BEGIN Extracted records
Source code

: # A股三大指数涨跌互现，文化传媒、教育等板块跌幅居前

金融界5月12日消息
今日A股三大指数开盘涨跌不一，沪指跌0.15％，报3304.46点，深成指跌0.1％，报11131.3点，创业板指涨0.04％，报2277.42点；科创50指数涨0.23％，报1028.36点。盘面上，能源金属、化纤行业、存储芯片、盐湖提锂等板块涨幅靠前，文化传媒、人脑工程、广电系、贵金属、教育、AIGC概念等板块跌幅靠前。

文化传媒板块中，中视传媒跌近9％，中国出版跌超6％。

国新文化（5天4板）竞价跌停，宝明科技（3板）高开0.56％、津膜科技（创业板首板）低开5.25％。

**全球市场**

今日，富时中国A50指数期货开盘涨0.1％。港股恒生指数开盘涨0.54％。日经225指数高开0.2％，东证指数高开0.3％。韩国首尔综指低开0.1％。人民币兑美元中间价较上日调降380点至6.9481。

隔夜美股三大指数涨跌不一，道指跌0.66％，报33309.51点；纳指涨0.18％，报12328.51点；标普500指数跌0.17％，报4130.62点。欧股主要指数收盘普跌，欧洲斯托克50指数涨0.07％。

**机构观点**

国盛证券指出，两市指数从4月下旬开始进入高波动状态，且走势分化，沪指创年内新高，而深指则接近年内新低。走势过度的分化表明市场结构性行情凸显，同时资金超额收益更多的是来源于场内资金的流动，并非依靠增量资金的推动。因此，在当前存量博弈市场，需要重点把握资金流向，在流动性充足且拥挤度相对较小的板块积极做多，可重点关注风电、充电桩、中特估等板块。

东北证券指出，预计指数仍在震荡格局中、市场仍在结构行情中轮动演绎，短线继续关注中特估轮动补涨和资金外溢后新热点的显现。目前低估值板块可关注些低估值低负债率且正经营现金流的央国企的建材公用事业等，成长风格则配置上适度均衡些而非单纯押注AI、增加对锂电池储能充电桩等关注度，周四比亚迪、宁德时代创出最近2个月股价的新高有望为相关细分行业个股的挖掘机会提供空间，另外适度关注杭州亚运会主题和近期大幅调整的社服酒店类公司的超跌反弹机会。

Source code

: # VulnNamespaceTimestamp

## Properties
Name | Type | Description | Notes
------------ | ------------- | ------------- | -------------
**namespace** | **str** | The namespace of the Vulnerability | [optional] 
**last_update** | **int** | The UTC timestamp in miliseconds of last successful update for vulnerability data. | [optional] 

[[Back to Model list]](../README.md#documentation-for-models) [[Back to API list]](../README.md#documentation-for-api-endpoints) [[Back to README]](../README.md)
END Extracted records
# [What to do]
Look above for the line containing "文化传媒板块中，中视传媒跌近9％，中国出版跌超6％。". From there to the final line of the entries, repeat every line exactly.

# [Task answer]
文化传媒板块中，中视传媒跌近9％，中国出版跌超6％。

国新文化（5天4板）竞价跌停，宝明科技（3板）高开0.56％、津膜科技（创业板首板）低开5.25％。

**全球市场**

今日，富时中国A50指数期货开盘涨0.1％。港股恒生指数开盘涨0.54％。日经225指数高开0.2％，东证指数高开0.3％。韩国首尔综指低开0.1％。人民币兑美元中间价较上日调降380点至6.9481。

隔夜美股三大指数涨跌不一，道指跌0.66％，报33309.51点；纳指涨0.18％，报12328.51点；标普500指数跌0.17％，报4130.62点。欧股主要指数收盘普跌，欧洲斯托克50指数涨0.07％。

**机构观点**

国盛证券指出，两市指数从4月下旬开始进入高波动状态，且走势分化，沪指创年内新高，而深指则接近年内新低。走势过度的分化表明市场结构性行情凸显，同时资金超额收益更多的是来源于场内资金的流动，并非依靠增量资金的推动。因此，在当前存量博弈市场，需要重点把握资金流向，在流动性充足且拥挤度相对较小的板块积极做多，可重点关注风电、充电桩、中特估等板块。

东北证券指出，预计指数仍在震荡格局中、市场仍在结构行情中轮动演绎，短线继续关注中特估轮动补涨和资金外溢后新热点的显现。目前低估值板块可关注些低估值低负债率且正经营现金流的央国企的建材公用事业等，成长风格则配置上适度均衡些而非单纯押注AI、增加对锂电池储能充电桩等关注度，周四比亚迪、宁德时代创出最近2个月股价的新高有望为相关细分行业个股的挖掘机会提供空间，另外适度关注杭州亚运会主题和近期大幅调整的社服酒店类公司的超跌反弹机会。

Source code

: # VulnNamespaceTimestamp

## Properties
Name | Type | Description | Notes
------------ | ------------- | ------------- | -------------
**namespace** | **str** | The namespace of the Vulnerability | [optional] 
**last_update** | **int** | The UTC timestamp in miliseconds of last successful update for vulnerability data. | [optional] 

[[Back to Model list]](../README.md#documentation-for-models) [[Back to API list]](../README.md#documentation-for-api-endpoints) [[Back to README]](../README.md)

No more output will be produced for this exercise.